A sorprendere però è la reinterpretazione dell’espresso italiano in chiave internazionale. I baristi sono molto preparati: svolgono tre mesi di training prima di iniziare a lavorare. E sanno trasmettere al consumatore tutte le caratteristiche tecniche di quello che stanno servendo.
All’interno della torrefazione il cliente è ben informato sulle componenti delle miscele. Grazie alle etichette descrittive. E viene accompagnato in un viaggio lungo il processo produttivo e la filiera.
La seconda parte del servizio è dedicata alla nuova moda del caffè al ginseng
Apprezzato dal consumatore ma su cui non esiste un’adeguata informazione. Il cliente che lo beve crede che sia energizzante e abbia effetti benefici. In realtà nella maggior parte dei casi mostrati da Report si tratta di una bevanda preparata solo per il 10% con caffè solubile. Il resto sono zuccheri, additivi, emulsionanti e aromi aggiunti. Ma ci sono le eccezioni, come ha pure svelato Report.

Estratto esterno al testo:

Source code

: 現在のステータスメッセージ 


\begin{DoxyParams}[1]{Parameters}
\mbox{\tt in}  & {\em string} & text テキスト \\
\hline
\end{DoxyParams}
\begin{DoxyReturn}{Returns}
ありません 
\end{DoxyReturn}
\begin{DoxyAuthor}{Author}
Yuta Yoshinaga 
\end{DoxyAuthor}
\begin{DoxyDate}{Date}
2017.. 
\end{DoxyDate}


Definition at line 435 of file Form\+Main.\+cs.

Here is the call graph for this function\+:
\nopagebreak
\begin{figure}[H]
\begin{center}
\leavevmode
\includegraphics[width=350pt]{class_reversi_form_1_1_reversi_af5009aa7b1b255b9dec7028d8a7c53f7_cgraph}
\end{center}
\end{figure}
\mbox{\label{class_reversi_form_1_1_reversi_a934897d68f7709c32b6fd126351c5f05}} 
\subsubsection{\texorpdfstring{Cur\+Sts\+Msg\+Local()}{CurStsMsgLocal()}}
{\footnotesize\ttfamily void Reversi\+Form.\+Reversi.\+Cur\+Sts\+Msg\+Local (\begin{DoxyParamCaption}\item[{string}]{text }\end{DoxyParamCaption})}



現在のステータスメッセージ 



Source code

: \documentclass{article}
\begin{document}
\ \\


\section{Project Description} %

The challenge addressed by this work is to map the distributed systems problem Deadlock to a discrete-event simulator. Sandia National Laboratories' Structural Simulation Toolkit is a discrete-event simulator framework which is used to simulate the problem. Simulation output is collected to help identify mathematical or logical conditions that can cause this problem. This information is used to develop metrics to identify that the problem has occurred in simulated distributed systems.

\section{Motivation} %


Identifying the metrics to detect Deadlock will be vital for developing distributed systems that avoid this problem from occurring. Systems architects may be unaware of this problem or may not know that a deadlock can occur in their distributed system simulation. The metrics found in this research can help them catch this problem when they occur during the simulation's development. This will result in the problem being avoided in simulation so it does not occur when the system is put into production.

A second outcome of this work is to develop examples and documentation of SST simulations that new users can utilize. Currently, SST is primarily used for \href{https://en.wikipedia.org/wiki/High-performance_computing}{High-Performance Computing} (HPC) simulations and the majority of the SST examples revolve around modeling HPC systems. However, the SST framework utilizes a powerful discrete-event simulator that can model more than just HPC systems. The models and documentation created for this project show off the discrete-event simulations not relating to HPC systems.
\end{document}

Da questa inchiesta – osserva ancora Godina – emerge un’Italia del caffè che fa alcuni passi avanti rispetto a 5 anni. Ma arranca in confronto a ciò che avviene all’estero.
La tradizione culturale dell’espresso
È spesso ferma a vecchie logiche legate a caffè scadenti, mal conservati e popolata da baristi inconsapevoli su come trattare la materia.
Un professionista sa gestire le apparecchiature. E garantire un’estrazione corretta in qualsiasi condizione ambientale. Ma nella maggior parte dei casi si lavora con attrezzatura sporca e prodotti mediocri.
La svolta è fornita da una multinazionale straniera
Che ha colto un rito tipicamente italiano e lo ha interpretato in chiave moderna. Trasmettendo cultura, competenze e un buon prodotto.
Eppure lungo la penisola ce ne sarebbero di storie e passioni da raccontare. Piccole e grandi torrefazioni e caffetterie specialty che possono creare un locale al loro interno, diventando ambasciatrici di una tradizione che continua da decenni. Coinvolgendo il consumatore in una narrazione che il mondo ci invidia.